The slight jump is largely due to significant increases in students from countries such as China, India, and South Korea, and masks a serious decline in the number of students from many Muslim countries. Kuwait sent 25 percent fewer students to the United States in the fall of 2002 than it had the previous year. The United Arab Emirates sent 16 percent fewer students.

In Saudi Arabia, which saw its numbers drop by 25 percent last year, officials say they have no choice, in light of changes to the U.S. visa process, but to steer university students away from the United States.

"We are looking almost everywhere in an effort to provide an alternative to the U.S. for our students wanting to study abroad, especially Canada, Australia, and New Zealand," says Abdul Aziz al-Husseinie, the acting director of scholarship at the Saudi Ministry of Higher Education. "We still think the U.S. is the best place for Saudi students, but we've had to compensate for the visa delays."

Along with the institute's comprehensive 2002-3 survey, the group also conducted a more informal poll this fall that indicated that foreign-student enrollment was still suffering from the effects of post-September 11 security measures. Many of the nearly 300 educators who responded reported significant decreases in new students from Muslim countries such as Pakistan and the United Arab Emirates.

Directors of international-student offices say it is no coincidence that the 25 countries selected by the U.S. government for special scrutiny because of their perceived ties to terrorist groups are sending far fewer students here than they did two years ago. Male students between the ages of 16 and 45 from these countries must go through special registration procedures upon arrival in the United States, including fingerprinting, which have led many of them to complain that they are being treated like criminals. The new security procedures went into effect last fall, although stricter visa procedures have been in effect since late 2001.

Garrison K. Courtney, a spokesman for the Bureau of Immigration and Customs Enforcement, in the Department of Homeland Security, says that the U.S. government does not select students for special registration just because they happen to be Muslim. "It's that Al Qaeda is operating there or some other terrorist organizations in the country are posing a threat to the U.S.," he says.

Choosing to avoid what has become an often arduous process, a growing number of students have enrolled at universities in other English-speaking countries. Australia, Britain, and Canada have also been recruiting foreign students more heavily and have not significantly changed their visa requirements.

"All the signs are that things look to be going from bad to worse," says Victor C. Johnson, associate executive director for public policy at Nafsa: Association of International Educators.

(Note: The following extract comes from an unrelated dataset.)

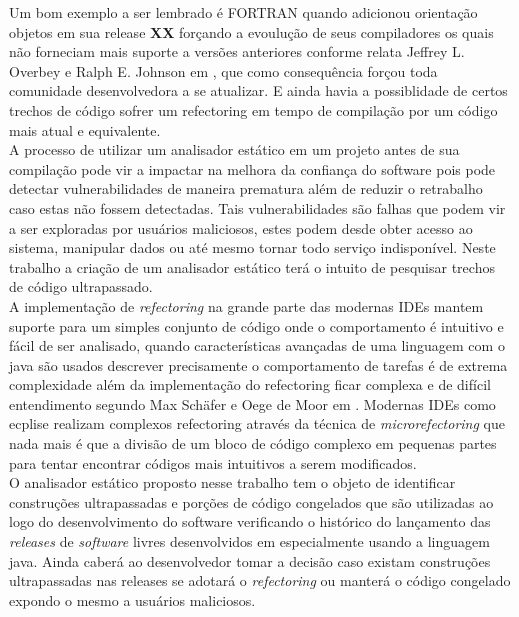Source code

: Um bom exemplo a ser lembrado é FORTRAN quando adicionou orientação objetos em sua release \textbf{XX} forçando a evoulução de seus compiladores os quais não forneciam mais suporte a versões anteriores conforme relata Jeffrey L. Overbey e Ralph E. Johnson em  \cite{Overbey:2009:RLR:1639949.1640127}, que como consequência forçou toda comunidade desenvolvedora a se atualizar. E ainda havia a possiblidade de certos trechos de código sofrer um refectoring em tempo de compilação por um código mais atual e equivalente.\\

A processo de utilizar um analisador estático em um projeto antes de sua compilação pode vir a impactar na melhora da confiança do software pois pode detectar vulnerabilidades de maneira prematura além de reduzir o retrabalho caso estas não fossem detectadas. Tais vulnerabilidades são falhas que podem vir a ser exploradas por usuários maliciosos, estes podem desde obter acesso ao sistema, manipular dados ou até mesmo tornar todo serviço indisponível. Neste trabalho a criação de um analisador estático terá o intuito de pesquisar trechos de código ultrapassado.\\

A implementação de {\it refectoring} na grande parte das modernas IDEs mantem suporte para um simples conjunto de código onde o comportamento é intuitivo e fácil de ser analisado,  quando características avançadas de uma linguagem com o java são usados descrever precisamente o comportamento de tarefas é de extrema complexidade além da implementação do refectoring ficar complexa e de difícil entendimento segundo Max Schäfer e Oege de Moor em  \cite{Schaefer:2010:SIR:1932682.1869485}. Modernas IDEs como ecplise realizam complexos refectoring através da técnica de {\it microrefectoring} que nada mais é que a divisão de um bloco de código complexo em pequenas partes para tentar encontrar códigos mais intuitivos a serem modificados.\\

O analisador estático proposto nesse trabalho tem o objeto de identificar construções ultrapassadas e porções de código congelados que são utilizadas ao logo do desenvolvimento do software verificando o histórico do lançamento das {\it releases} de {\it software} livres desenvolvidos em especialmente usando a linguagem java. Ainda caberá ao desenvolvedor tomar a decisão caso existam construções ultrapassadas nas releases se adotará o {\it refectoring} ou manterá o código congelado expondo o mesmo a usuários maliciosos.\\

"We are shooting ourselves in the foot if legitimate students, who want to pursue higher education in the United States, can't get in or find it too much of a hassle to try," he adds. "Dramatic declines in enrollments from the Middle East are particularly troubling; no U.S. interest is served by severing our exchange relationship with this vital part of the world."

Mix of Reasons

Other observers of international education are more optimistic. "The United States is still the number one destination in the world, the place everyone talks about when they think of studying abroad," says Allan E. Goodman, president of the Institute of International Education.

He believes the latest enrollment figures reflect only a temporary dip. "This may be the smallest increase we're going to see" in the next few years, he says. "I do expect that we're going to have really substantial growth for the rest of the decade because so many other countries are running out of seats."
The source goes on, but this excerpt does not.